Let's now go over our neighborhood locations and get nearby venues

In [19]:
htesavoie_venues = getNearbyVenues(names = comm74['Commune'], latitudes = comm74['Latitude'], longitudes = comm74['Longitude'])
print(htesavoie_venues.shape)
htesavoie_venues.head()

(2366, 8)


Unnamed: 0,Commune,Commune Latitude,Commune Longitude,Venue,Venue Latitude,Venue Longitude,Venue Category,Venue Id
0,Annecy,45.900002,6.11667,Brumes,45.899517,6.123535,Coffee Shop,4bf58dd8d48988d1e0931735
1,Annecy,45.900002,6.11667,Beer O'Clock,45.897427,6.123039,Bar,4bf58dd8d48988d116941735
2,Annecy,45.900002,6.11667,Une Autre Histoire,45.899761,6.121999,Tea Room,4bf58dd8d48988d1dc931735
3,Annecy,45.900002,6.11667,Chez Pen,45.904349,6.121446,Bar,4bf58dd8d48988d116941735
4,Annecy,45.900002,6.11667,Le Barista Café,45.900824,6.124986,Coffee Shop,4bf58dd8d48988d1e0931735


*The following lines of code are just to avoid relaunching calls too many times during the study...*

In [16]:
#htesavoie_venues.to_pickle('./htesavoie_venues.pkl')    

In [17]:
#import pickle
#with open('htesavoie_venues.pkl', 'rb') as f:
#        t = pickle.load(f)

In [None]:
#t.shape

In [None]:
#htesavoie_venues = t

In [20]:
print('There are {} unique categories.'.format(len(htesavoie_venues['Venue Category'].unique())))
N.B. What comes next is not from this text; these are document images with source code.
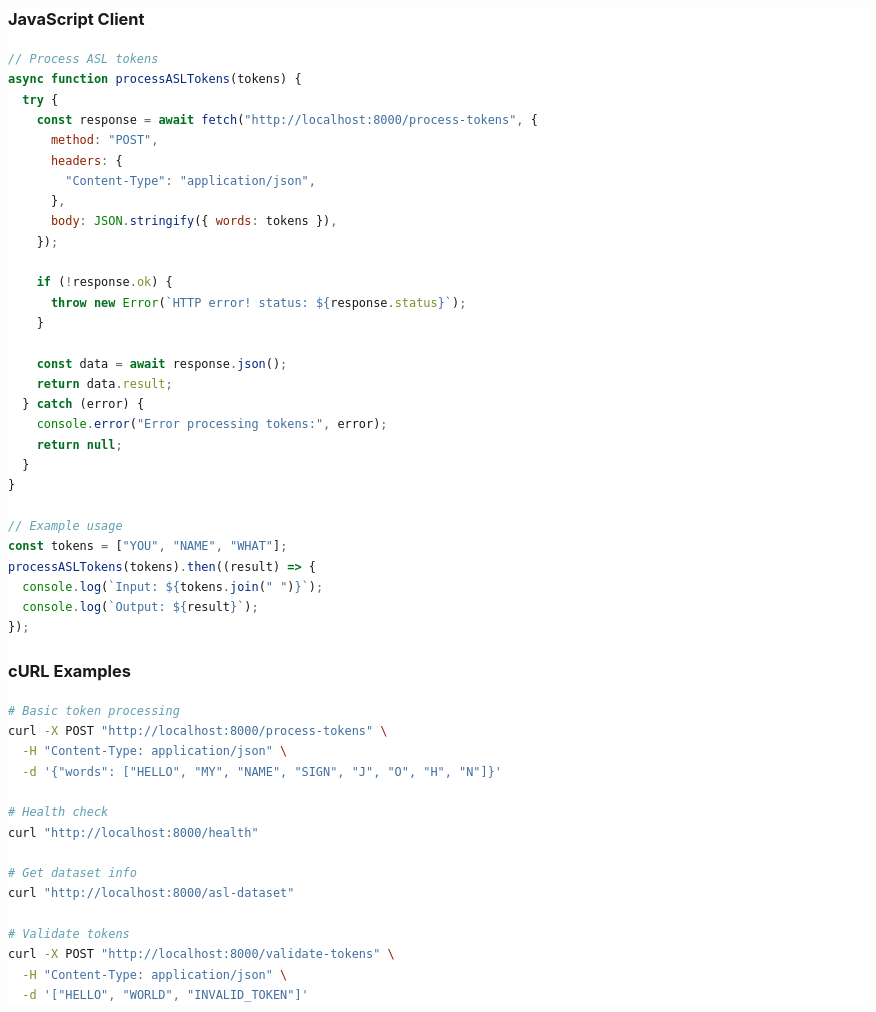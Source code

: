 ### JavaScript Client

```javascript
// Process ASL tokens
async function processASLTokens(tokens) {
  try {
    const response = await fetch("http://localhost:8000/process-tokens", {
      method: "POST",
      headers: {
        "Content-Type": "application/json",
      },
      body: JSON.stringify({ words: tokens }),
    });

    if (!response.ok) {
      throw new Error(`HTTP error! status: ${response.status}`);
    }

    const data = await response.json();
    return data.result;
  } catch (error) {
    console.error("Error processing tokens:", error);
    return null;
  }
}

// Example usage
const tokens = ["YOU", "NAME", "WHAT"];
processASLTokens(tokens).then((result) => {
  console.log(`Input: ${tokens.join(" ")}`);
  console.log(`Output: ${result}`);
});
```

### cURL Examples

```bash
# Basic token processing
curl -X POST "http://localhost:8000/process-tokens" \
  -H "Content-Type: application/json" \
  -d '{"words": ["HELLO", "MY", "NAME", "SIGN", "J", "O", "H", "N"]}'

# Health check
curl "http://localhost:8000/health"

# Get dataset info
curl "http://localhost:8000/asl-dataset"

# Validate tokens
curl -X POST "http://localhost:8000/validate-tokens" \
  -H "Content-Type: application/json" \
  -d '["HELLO", "WORLD", "INVALID_TOKEN"]'
```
There are 228 unique categories.


We have to define the list of relevant venues. We can find all the needed documentation on Foursquare website *(https://developer.foursquare.com/docs/resources/categories)*.

In [21]:
# list of all the relevant categories
category = ['4bf58dd8d48988d193941735','4bf58dd8d48988d105941735','52e81612bcbc57f1066b7a28',
            '56aa371be4b08b9a8d573544','4bf58dd8d48988d1e2941735','52e81612bcbc57f1066b7a12',
            '4bf58dd8d48988d1e0941735','4bf58dd8d48988d160941735','4bf58dd8d48988d161941735',
            '4bf58dd8d48988d15e941735','52e81612bcbc57f1066b7a29','56aa371be4b08b9a8d573541',
            '4eb1d4dd4b900d56c88a45fd','56aa371be4b08b9a8d573560','56aa371be4b08b9a8d5734c3',
            '52e81612bcbc57f1066b7a44','52e81612bcbc57f1066b7a27','52f2ab2ebcbc57f1066b8b1a',
            '52f2ab2ebcbc57f1066b8b22','58daa1558bbb0b01f18ec1ae','4bf58dd8d48988d1ed941735',
            '4bf58dd8d48988d1f2941735','56aa371be4b08b9a8d57353e']
# sublist with only the categories related to water access
water_access_cat = ['4bf58dd8d48988d193941735','4bf58dd8d48988d105941735','52e81612bcbc57f1066b7a28',
            '56aa371be4b08b9a8d573544','4bf58dd8d48988d1e2941735','52e81612bcbc57f1066b7a12',
            '4bf58dd8d48988d1e0941735','4bf58dd8d48988d160941735','4bf58dd8d48988d161941735',
            '4bf58dd8d48988d15e941735','52e81612bcbc57f1066b7a29','56aa371be4b08b9a8d573541',
            '4eb1d4dd4b900d56c88a45fd','56aa371be4b08b9a8d573560','56aa371be4b08b9a8d5734c3',
            '52e81612bcbc57f1066b7a44','52e81612bcbc57f1066b7a27','58daa1558bbb0b01f18ec1ae',
            '4bf58dd8d48988d1ed941735','56aa371be4b08b9a8d57353e']
# sublist with only the categories related to shops
shops_cat = ['52f2ab2ebcbc57f1066b8b1a','52f2ab2ebcbc57f1066b8b22','4bf58dd8d48988d1f2941735']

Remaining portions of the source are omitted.